Many workers contribute money to their 401(k) plans as they prepare for their retirement. Sometimes these workers find themselves in a financial crisis. They need money to finance a vehicle purchase or to pay for a home repair. When these workers lack the funds to pay for these expenses, they might borrow the money against their 401(k). 401(k) loans offer these employees the chance to borrow from themselves at a reduced interest rate. The employer deducts the loan payments from the employee’s paycheck. If the employee wants to stop making these payments, she needs to pay it off. This requires several steps.
Review the loan balance. Before you consider paying off the loan, you need to know how much you owe. Many 401(k) providers maintain a website where participants can access their account information. Log into your provider’s website. Review your account information. Detailed information regarding your loan should appear on this site, including current balance and the term of the loan.
Acquire money. Once you know how much you owe, you need to obtain the funds to pay off the balance. Save some money out of each paycheck.
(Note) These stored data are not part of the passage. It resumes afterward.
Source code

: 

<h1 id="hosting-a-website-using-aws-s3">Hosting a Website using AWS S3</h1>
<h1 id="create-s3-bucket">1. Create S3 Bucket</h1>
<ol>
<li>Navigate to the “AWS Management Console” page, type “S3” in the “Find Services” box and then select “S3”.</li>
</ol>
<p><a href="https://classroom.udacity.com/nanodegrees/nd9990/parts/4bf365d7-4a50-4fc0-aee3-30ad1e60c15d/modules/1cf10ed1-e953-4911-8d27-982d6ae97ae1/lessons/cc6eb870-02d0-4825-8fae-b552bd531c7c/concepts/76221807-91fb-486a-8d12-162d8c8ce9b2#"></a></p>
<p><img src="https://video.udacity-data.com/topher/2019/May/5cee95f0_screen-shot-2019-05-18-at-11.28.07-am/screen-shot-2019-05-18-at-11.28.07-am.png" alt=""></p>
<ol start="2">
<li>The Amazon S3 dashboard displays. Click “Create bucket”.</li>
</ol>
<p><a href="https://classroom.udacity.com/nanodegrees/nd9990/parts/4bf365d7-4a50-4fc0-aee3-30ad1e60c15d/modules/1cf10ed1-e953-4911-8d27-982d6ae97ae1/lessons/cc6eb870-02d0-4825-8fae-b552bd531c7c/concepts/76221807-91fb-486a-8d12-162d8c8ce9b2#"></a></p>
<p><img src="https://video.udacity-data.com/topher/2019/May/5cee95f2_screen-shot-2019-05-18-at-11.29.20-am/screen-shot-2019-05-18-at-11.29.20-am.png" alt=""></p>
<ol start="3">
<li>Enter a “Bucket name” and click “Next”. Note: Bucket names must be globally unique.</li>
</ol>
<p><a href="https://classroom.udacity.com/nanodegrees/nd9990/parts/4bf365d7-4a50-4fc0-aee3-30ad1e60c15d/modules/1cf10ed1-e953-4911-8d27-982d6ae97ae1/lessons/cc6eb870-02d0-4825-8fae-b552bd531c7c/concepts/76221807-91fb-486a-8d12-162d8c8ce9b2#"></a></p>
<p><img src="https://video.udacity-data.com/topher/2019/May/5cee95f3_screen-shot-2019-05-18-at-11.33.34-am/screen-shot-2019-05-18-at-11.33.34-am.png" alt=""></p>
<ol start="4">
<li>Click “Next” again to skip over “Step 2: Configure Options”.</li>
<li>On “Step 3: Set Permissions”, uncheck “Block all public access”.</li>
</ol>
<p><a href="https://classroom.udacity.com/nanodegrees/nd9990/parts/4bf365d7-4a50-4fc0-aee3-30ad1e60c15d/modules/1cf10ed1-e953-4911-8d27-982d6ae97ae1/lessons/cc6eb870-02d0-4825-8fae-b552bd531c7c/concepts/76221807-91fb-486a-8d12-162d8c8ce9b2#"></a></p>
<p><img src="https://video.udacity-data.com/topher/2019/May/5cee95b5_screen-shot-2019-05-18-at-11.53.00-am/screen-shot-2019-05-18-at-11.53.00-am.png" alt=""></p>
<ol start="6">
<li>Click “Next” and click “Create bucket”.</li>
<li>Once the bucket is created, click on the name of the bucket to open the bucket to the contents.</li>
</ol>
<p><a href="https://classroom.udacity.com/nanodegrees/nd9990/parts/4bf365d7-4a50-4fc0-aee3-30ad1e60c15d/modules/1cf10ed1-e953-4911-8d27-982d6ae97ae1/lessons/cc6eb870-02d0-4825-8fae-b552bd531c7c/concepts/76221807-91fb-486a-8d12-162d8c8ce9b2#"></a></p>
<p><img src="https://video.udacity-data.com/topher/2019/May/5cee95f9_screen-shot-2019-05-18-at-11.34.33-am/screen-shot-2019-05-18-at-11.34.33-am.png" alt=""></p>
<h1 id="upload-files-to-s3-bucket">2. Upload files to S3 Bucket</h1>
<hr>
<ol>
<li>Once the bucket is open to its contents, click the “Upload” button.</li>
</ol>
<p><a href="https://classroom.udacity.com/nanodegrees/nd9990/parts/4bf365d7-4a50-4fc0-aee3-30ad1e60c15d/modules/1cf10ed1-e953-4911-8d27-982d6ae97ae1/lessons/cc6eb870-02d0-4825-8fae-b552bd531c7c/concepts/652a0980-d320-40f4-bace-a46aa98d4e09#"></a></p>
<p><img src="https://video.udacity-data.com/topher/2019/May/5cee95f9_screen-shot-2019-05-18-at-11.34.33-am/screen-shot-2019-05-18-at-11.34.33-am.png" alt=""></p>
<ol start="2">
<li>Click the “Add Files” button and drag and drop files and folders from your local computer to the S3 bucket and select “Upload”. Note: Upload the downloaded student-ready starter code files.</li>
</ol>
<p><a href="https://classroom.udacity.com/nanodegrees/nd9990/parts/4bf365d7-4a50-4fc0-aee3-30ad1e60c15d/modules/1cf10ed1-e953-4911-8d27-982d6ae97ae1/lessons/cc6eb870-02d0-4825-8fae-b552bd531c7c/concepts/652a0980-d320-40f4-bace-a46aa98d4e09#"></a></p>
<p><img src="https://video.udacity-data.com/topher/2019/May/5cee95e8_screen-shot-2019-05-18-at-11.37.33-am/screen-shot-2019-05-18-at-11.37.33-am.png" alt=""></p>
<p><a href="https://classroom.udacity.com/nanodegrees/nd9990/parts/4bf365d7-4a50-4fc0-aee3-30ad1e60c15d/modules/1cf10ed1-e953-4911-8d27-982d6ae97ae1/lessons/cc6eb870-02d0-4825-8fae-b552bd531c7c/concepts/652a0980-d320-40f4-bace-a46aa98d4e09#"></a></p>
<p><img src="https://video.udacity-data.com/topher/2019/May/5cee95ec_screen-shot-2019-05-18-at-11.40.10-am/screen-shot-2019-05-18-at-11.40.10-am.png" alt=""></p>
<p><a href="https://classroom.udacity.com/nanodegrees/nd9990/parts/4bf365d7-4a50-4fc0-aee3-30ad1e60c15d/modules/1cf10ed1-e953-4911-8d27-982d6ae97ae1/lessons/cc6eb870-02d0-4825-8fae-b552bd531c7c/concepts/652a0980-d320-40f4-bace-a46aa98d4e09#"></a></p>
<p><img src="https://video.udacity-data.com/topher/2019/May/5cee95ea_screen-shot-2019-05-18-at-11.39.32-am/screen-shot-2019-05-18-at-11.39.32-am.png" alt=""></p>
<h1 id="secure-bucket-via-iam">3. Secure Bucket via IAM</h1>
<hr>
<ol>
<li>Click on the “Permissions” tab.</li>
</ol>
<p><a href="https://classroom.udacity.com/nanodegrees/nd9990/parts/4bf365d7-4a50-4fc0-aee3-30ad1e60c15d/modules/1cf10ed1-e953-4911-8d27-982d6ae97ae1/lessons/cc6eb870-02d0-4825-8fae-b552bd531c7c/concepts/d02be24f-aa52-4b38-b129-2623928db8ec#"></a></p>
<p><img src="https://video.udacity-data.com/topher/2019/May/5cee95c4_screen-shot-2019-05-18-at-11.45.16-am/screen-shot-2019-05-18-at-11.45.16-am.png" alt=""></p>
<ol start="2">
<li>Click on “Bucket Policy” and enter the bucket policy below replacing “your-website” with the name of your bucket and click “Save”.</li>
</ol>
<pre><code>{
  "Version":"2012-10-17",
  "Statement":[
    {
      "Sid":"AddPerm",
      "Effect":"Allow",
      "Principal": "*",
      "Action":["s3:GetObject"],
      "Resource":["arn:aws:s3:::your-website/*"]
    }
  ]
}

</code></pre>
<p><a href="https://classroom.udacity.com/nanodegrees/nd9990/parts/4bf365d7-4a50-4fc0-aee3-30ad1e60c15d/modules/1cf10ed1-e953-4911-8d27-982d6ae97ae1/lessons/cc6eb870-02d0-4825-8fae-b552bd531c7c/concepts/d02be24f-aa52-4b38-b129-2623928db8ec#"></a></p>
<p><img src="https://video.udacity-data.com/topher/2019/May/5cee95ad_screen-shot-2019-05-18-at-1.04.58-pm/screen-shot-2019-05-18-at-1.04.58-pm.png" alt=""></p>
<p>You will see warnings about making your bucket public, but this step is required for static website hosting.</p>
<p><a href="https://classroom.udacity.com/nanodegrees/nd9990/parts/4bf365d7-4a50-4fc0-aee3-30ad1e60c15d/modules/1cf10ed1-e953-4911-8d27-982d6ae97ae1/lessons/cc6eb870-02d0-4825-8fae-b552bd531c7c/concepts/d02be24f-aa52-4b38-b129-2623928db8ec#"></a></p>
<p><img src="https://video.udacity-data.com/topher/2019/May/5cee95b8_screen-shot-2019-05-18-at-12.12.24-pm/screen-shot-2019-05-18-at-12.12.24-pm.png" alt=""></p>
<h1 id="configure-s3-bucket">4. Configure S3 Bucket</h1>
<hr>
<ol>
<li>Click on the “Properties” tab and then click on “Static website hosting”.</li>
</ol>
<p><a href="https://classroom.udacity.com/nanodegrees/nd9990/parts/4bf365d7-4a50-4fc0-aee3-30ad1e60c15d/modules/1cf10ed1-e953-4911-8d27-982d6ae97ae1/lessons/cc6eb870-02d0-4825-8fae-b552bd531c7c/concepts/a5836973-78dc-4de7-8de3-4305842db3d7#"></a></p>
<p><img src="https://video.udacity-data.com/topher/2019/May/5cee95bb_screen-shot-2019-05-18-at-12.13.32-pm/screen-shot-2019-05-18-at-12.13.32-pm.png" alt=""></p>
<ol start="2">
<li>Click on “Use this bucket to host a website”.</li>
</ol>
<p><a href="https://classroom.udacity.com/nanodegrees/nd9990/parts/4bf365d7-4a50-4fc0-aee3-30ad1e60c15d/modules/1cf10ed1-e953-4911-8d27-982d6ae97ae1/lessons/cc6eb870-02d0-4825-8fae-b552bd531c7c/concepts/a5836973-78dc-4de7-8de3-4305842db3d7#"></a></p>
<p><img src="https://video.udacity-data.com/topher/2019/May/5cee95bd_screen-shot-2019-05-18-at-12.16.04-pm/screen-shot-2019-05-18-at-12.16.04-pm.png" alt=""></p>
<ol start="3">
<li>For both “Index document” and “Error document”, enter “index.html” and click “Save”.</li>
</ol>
If you receive an income-tax refund, a bonus paycheck or an inheritance, include this money with your savings.
Obtain a payoff amount. Once you’ve acquired enough money to pay the balance, you need to find out the exact payoff amount. The payoff amount varies from the account balance because interest charges continue accruing until the provider receives the final payment. Call the provider. Tell them you want to pay off your loan and that you need a payoff amount. The representative should give you this number.
Send in the payoff amount. Go to the bank and withdraw the amount needed to pay off your 401(k) loan. Ask the bank teller to give you a cashier’s check for the total. Mail the cashier’s check to the provider using certified mail.
Confirm receipt of payment. After you receive confirmation that the check was delivered to the provider, log into the company’s website. Review your loan balance to ensure that your payment was applied to your account.
If you stop working at your company before you pay off your 401(k) loan, the remaining amount will be considered an early withdrawal, which you do not need to repay. However, you will owe income taxes and a 10 percent penalty on the loan amount that remains unpaid.